# State to purchase 31,000 acres of AEP land



## UNCLEMIKE (Jul 23, 2014)

The DOW site has an article recently posted. State is buying 31,000 acres of AEP land. It will not be additional lands to hunt as it is already open to public hunting and fishing but it was at risk of being sold off as private land. Great news today for all of us public land hunters!


----------



## ya13ya03 (Sep 21, 2010)

Great news for sure.


----------



## Lewzer (Apr 5, 2004)

Awesome news but I cannot find anything that the actual sale has taken place.

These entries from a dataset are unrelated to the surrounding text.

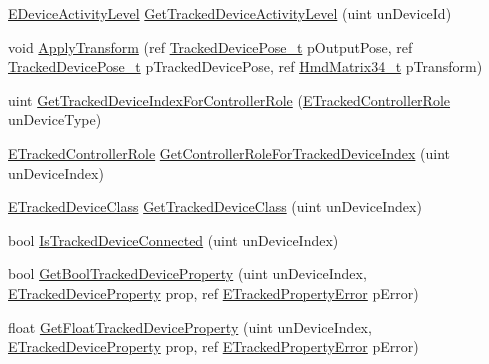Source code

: \begin{DoxyCompactItemize}
\item 
\mbox{\hyperlink{namespace_valve_1_1_v_r_a44a7a02e482d63dc5e0c0851a2ad775e}{E\+Device\+Activity\+Level}} \mbox{\hyperlink{class_valve_1_1_v_r_1_1_c_v_r_system_a0daef57d1ec6478a14450cb05febca59}{Get\+Tracked\+Device\+Activity\+Level}} (uint un\+Device\+Id)
\item 
void \mbox{\hyperlink{class_valve_1_1_v_r_1_1_c_v_r_system_ae8763c74f425d9eec719a555ea3995fd}{Apply\+Transform}} (ref \mbox{\hyperlink{struct_valve_1_1_v_r_1_1_tracked_device_pose__t}{Tracked\+Device\+Pose\+\_\+t}} p\+Output\+Pose, ref \mbox{\hyperlink{struct_valve_1_1_v_r_1_1_tracked_device_pose__t}{Tracked\+Device\+Pose\+\_\+t}} p\+Tracked\+Device\+Pose, ref \mbox{\hyperlink{struct_valve_1_1_v_r_1_1_hmd_matrix34__t}{Hmd\+Matrix34\+\_\+t}} p\+Transform)
\item 
uint \mbox{\hyperlink{class_valve_1_1_v_r_1_1_c_v_r_system_a44fda444e868474cbc41dd2fc1fe8d81}{Get\+Tracked\+Device\+Index\+For\+Controller\+Role}} (\mbox{\hyperlink{namespace_valve_1_1_v_r_a7814f024ae1755837d784b5263e05792}{E\+Tracked\+Controller\+Role}} un\+Device\+Type)
\item 
\mbox{\hyperlink{namespace_valve_1_1_v_r_a7814f024ae1755837d784b5263e05792}{E\+Tracked\+Controller\+Role}} \mbox{\hyperlink{class_valve_1_1_v_r_1_1_c_v_r_system_ae337e057f5d2beb2993405773207d78a}{Get\+Controller\+Role\+For\+Tracked\+Device\+Index}} (uint un\+Device\+Index)
\item 
\mbox{\hyperlink{namespace_valve_1_1_v_r_aa1a3c2765fe53acb85372a57652c47a1}{E\+Tracked\+Device\+Class}} \mbox{\hyperlink{class_valve_1_1_v_r_1_1_c_v_r_system_ac397038d675df987d6da168edb72068d}{Get\+Tracked\+Device\+Class}} (uint un\+Device\+Index)
\item 
bool \mbox{\hyperlink{class_valve_1_1_v_r_1_1_c_v_r_system_aeba3d5d5d782b1a343ae1555b30c4c3f}{Is\+Tracked\+Device\+Connected}} (uint un\+Device\+Index)
\item 
bool \mbox{\hyperlink{class_valve_1_1_v_r_1_1_c_v_r_system_af4e5f993f956f6a825bafb95f8c1f680}{Get\+Bool\+Tracked\+Device\+Property}} (uint un\+Device\+Index, \mbox{\hyperlink{namespace_valve_1_1_v_r_ab060521ead7273986988fc4897e52482}{E\+Tracked\+Device\+Property}} prop, ref \mbox{\hyperlink{namespace_valve_1_1_v_r_aab6684f03930a2d2cf22ed66b437e47b}{E\+Tracked\+Property\+Error}} p\+Error)
\item 
float \mbox{\hyperlink{class_valve_1_1_v_r_1_1_c_v_r_system_a6695017d8f8b2e6492fc003f7910a49e}{Get\+Float\+Tracked\+Device\+Property}} (uint un\+Device\+Index, \mbox{\hyperlink{namespace_valve_1_1_v_r_ab060521ead7273986988fc4897e52482}{E\+Tracked\+Device\+Property}} prop, ref \mbox{\hyperlink{namespace_valve_1_1_v_r_aab6684f03930a2d2cf22ed66b437e47b}{E\+Tracked\+Property\+Error}} p\+Error)

\end{DoxyCompactItemize}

Any links?

https://www.backcountryhunters.org/a_conservation_focus_in_ohio_s_recently_signed_budget_bill

I did find this>

10/02/2019

COLUMBUS - The Ohio Department of Natural Resources and American Electric Power have reached an agreement that will secure more than 31,000 acres of public land in perpetuity for conservation and outdoor recreation, according to Ohio Gov. Mike DeWine. The acquisition includes properties in Muskingum, Morgan, Noble, and Guernsey counties and will be acquired in parcels over the next two years.


"This is an historic addition to Ohio's public lands," said DeWine. "With this acquisition, we ensure that all of our citizens and future generations will continue to enjoy this scenic area and its resources."

The area has long been a popular destination for hunting, fishing, camping, and hiking. The property has 24 continuous miles of the Buckeye Trail traversing the area and includes 350 lakes and ponds and six campgrounds. It adjoins the existing Jesse Owens State Park.

ODNR’s most recent purchase of 4,214 acres, was completed on Sept. 27. The additional 31,443 acres will be acquired in six installments starting March 2020. Combined with ODNR’s initial purchase of 5,713 acres in June 2018, a total of 41,369 acres of the land will be in public possession within two years. The State of Ohio also has the option to purchase 18,500 more acres in the area by June 2023, which could bring the total close to 60,000 acres.


----------



## BuckeyeFishin07 (Apr 10, 2017)

Hopefully they buy it all. The 60,000 would be close to all that is left down there that AEP has or had. Keep people from buying it up and posting it, like was going to happen if the state didn't step up!


----------